Alcohol taxes have been rising in recent years, with wine duty doubling since 2017. The sale of alcohol at petrol stations was banned in January 2016 and there has been talk of restricting sales to state-owned shops, as in Finland. Various alcohol promotions, including prizes, coupons, gifts, free samples and discount campaigns were banned in 2016, but Lithuania has taken the assault on marketing several steps further with a total ban on alcohol advertising in all forms. A ban on alcohol advertising has had serious implications for foreign newspapers and magazines with alcohol advertisements.
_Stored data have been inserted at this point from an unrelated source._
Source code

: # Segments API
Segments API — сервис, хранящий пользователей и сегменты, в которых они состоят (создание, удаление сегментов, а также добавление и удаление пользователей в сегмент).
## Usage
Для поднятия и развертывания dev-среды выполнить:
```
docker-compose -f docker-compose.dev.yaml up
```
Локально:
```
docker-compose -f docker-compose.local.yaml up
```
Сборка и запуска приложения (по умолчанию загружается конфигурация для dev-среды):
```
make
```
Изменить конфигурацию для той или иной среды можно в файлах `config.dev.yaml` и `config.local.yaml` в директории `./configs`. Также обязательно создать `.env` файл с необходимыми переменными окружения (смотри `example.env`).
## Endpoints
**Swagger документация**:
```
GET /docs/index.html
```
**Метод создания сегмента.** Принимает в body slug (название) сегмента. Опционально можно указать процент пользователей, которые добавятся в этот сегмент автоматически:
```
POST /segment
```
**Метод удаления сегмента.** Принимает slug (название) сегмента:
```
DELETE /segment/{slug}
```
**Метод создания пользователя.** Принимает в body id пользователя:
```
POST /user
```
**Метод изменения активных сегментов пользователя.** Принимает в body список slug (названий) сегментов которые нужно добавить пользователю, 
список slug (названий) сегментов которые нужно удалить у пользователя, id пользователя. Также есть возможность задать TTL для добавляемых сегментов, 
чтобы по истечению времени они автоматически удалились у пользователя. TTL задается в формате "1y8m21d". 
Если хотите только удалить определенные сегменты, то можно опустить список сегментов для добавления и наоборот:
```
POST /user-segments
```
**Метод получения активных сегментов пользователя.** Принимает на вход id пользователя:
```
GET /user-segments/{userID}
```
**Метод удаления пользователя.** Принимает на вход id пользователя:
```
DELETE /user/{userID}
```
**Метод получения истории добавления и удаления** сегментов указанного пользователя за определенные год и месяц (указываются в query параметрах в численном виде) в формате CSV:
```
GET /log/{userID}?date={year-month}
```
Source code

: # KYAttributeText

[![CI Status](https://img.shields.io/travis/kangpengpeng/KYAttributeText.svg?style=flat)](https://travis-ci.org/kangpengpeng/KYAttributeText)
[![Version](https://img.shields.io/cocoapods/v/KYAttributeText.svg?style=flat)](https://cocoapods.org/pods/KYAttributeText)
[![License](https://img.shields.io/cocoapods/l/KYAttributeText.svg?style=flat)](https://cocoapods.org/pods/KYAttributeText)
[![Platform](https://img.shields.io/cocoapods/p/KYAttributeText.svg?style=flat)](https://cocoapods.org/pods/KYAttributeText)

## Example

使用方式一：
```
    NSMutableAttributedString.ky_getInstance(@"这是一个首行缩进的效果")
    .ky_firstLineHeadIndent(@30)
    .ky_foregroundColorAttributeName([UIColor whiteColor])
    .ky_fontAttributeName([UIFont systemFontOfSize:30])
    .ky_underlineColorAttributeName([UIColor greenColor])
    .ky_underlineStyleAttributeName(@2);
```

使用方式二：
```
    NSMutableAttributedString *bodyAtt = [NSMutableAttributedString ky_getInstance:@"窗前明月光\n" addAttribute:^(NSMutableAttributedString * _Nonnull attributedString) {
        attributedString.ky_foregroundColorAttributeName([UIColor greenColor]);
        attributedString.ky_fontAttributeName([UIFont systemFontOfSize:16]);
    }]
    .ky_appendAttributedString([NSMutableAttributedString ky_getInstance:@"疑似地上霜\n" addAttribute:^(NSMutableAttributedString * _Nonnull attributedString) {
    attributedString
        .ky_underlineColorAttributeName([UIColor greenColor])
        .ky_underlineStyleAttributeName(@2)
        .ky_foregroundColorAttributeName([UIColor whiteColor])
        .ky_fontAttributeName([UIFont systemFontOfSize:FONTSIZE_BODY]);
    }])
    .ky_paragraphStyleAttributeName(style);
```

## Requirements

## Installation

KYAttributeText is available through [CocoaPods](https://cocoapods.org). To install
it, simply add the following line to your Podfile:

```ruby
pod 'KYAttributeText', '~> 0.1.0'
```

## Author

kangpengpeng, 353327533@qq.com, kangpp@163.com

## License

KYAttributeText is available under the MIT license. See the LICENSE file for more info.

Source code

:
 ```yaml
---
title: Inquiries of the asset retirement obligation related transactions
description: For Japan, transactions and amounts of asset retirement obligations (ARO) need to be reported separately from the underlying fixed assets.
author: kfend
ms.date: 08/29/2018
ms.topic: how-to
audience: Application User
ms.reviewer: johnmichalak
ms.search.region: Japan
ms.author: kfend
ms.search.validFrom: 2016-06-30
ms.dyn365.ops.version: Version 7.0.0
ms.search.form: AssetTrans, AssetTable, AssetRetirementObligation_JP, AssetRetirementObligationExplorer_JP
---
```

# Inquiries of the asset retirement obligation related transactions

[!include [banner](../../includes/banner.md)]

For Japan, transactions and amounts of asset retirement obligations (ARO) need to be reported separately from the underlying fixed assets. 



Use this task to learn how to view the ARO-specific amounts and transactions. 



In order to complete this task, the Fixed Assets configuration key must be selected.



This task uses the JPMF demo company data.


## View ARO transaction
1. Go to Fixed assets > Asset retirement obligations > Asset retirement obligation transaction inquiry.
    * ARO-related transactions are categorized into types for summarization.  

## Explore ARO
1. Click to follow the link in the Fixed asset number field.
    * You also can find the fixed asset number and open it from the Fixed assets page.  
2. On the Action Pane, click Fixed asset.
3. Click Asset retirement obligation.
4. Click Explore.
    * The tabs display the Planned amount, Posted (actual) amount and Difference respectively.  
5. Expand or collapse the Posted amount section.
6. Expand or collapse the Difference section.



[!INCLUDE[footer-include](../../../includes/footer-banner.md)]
Tobacco duty is low by EU standards but smoking is banned in most indoor public places and on parts of some beaches. Although smoking rooms are permitted indoors, some municipalities declare certain outdoor public places, such as town squares and bus stops, smoke-free zones and there are plans to ban smoking on café terraces, private balconies and beaches. The government also plans to introduce a tobacco display ban in 2019 and plain packaging in 2022.

The Tobacco Products and Related Products Control Law of 2016 subjects e-cigarettes to the same heavy restrictions as tobacco products. Advertising, promotion and sponsorship of e-cigarettes are banned in nearly all venues and media. Vaping is banned in places where smoking is banned and cross-border sales of e-cigarettes and nicotine fluids are prohibited. Heat-not-burn tobacco is taxed at a rate of €54.16/kg but there is no tax on vape juice.

Like Latvia, Lithuania is strangely preoccupied with energy drinks (except coffee). It has been illegal to sell them to people aged under 18 since January 2015 and the advertising of energy drinks is banned in educational institutions, concert or sports venues, theatres, cinemas and in any media aimed at children.

The only good news for consumers in Lithuania arrived in January 2018 when the government announced that it would not be introducing a sugar tax, preferring to work with industry on ‘voluntary’ food and drink reformulation instead.

About

The Nanny State Index (NSI) is a league table of the worst places in the European Union to eat, drink, smoke and vape. The initiative was launched in March 2016 and was a media hit right across Europe. It is masterminded and led by IEA’s Christopher Snowdon with partners from all over Europe.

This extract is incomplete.